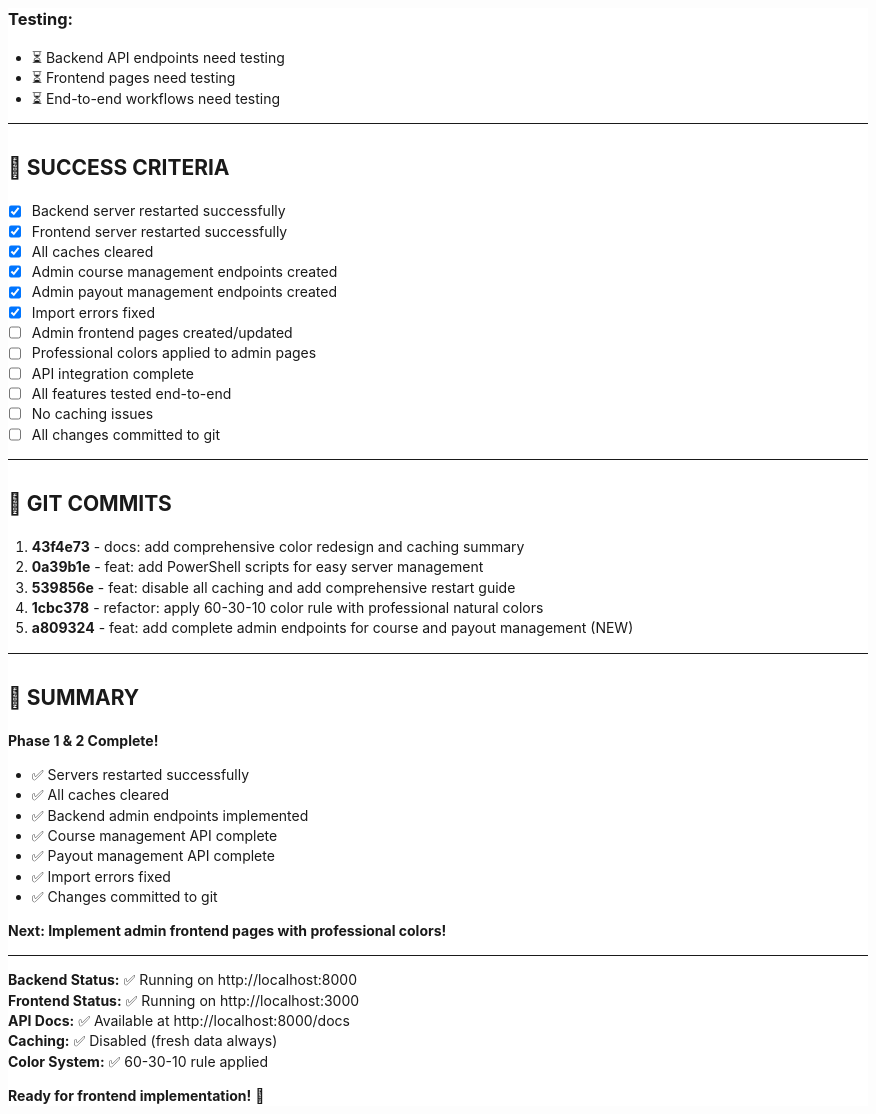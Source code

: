 ### Testing:
- ⏳ Backend API endpoints need testing
- ⏳ Frontend pages need testing
- ⏳ End-to-end workflows need testing

---

## 🎯 SUCCESS CRITERIA

- [x] Backend server restarted successfully
- [x] Frontend server restarted successfully
- [x] All caches cleared
- [x] Admin course management endpoints created
- [x] Admin payout management endpoints created
- [x] Import errors fixed
- [ ] Admin frontend pages created/updated
- [ ] Professional colors applied to admin pages
- [ ] API integration complete
- [ ] All features tested end-to-end
- [ ] No caching issues
- [ ] All changes committed to git

---

## 📝 GIT COMMITS

1. **43f4e73** - docs: add comprehensive color redesign and caching summary
2. **0a39b1e** - feat: add PowerShell scripts for easy server management
3. **539856e** - feat: disable all caching and add comprehensive restart guide
4. **1cbc378** - refactor: apply 60-30-10 color rule with professional natural colors
5. **a809324** - feat: add complete admin endpoints for course and payout management (NEW)

---

## 🎉 SUMMARY

**Phase 1 & 2 Complete!**

- ✅ Servers restarted successfully
- ✅ All caches cleared
- ✅ Backend admin endpoints implemented
- ✅ Course management API complete
- ✅ Payout management API complete
- ✅ Import errors fixed
- ✅ Changes committed to git

**Next: Implement admin frontend pages with professional colors!**

---

**Backend Status:** ✅ Running on http://localhost:8000  
**Frontend Status:** ✅ Running on http://localhost:3000  
**API Docs:** ✅ Available at http://localhost:8000/docs  
**Caching:** ✅ Disabled (fresh data always)  
**Color System:** ✅ 60-30-10 rule applied  

**Ready for frontend implementation!** 🚀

......

* Assignment *
Everything in the entries above except the pictures should be given again exactly.

* Answer to the problem *
Source code

: ### Testing:
- ⏳ Backend API endpoints need testing
- ⏳ Frontend pages need testing
- ⏳ End-to-end workflows need testing

---

## 🎯 SUCCESS CRITERIA

- [x] Backend server restarted successfully
- [x] Frontend server restarted successfully
- [x] All caches cleared
- [x] Admin course management endpoints created
- [x] Admin payout management endpoints created
- [x] Import errors fixed
- [ ] Admin frontend pages created/updated
- [ ] Professional colors applied to admin pages
- [ ] API integration complete
- [ ] All features tested end-to-end
- [ ] No caching issues
- [ ] All changes committed to git

---

## 📝 GIT COMMITS

1. **43f4e73** - docs: add comprehensive color redesign and caching summary
2. **0a39b1e** - feat: add PowerShell scripts for easy server management
3. **539856e** - feat: disable all caching and add comprehensive restart guide
4. **1cbc378** - refactor: apply 60-30-10 color rule with professional natural colors
5. **a809324** - feat: add complete admin endpoints for course and payout management (NEW)

---

## 🎉 SUMMARY

**Phase 1 & 2 Complete!**

- ✅ Servers restarted successfully
- ✅ All caches cleared
- ✅ Backend admin endpoints implemented
- ✅ Course management API complete
- ✅ Payout management API complete
- ✅ Import errors fixed
- ✅ Changes committed to git

**Next: Implement admin frontend pages with professional colors!**

---

**Backend Status:** ✅ Running on http://localhost:8000  
**Frontend Status:** ✅ Running on http://localhost:3000  
**API Docs:** ✅ Available at http://localhost:8000/docs  
**Caching:** ✅ Disabled (fresh data always)  
**Color System:** ✅ 60-30-10 rule applied  

**Ready for frontend implementation!** 🚀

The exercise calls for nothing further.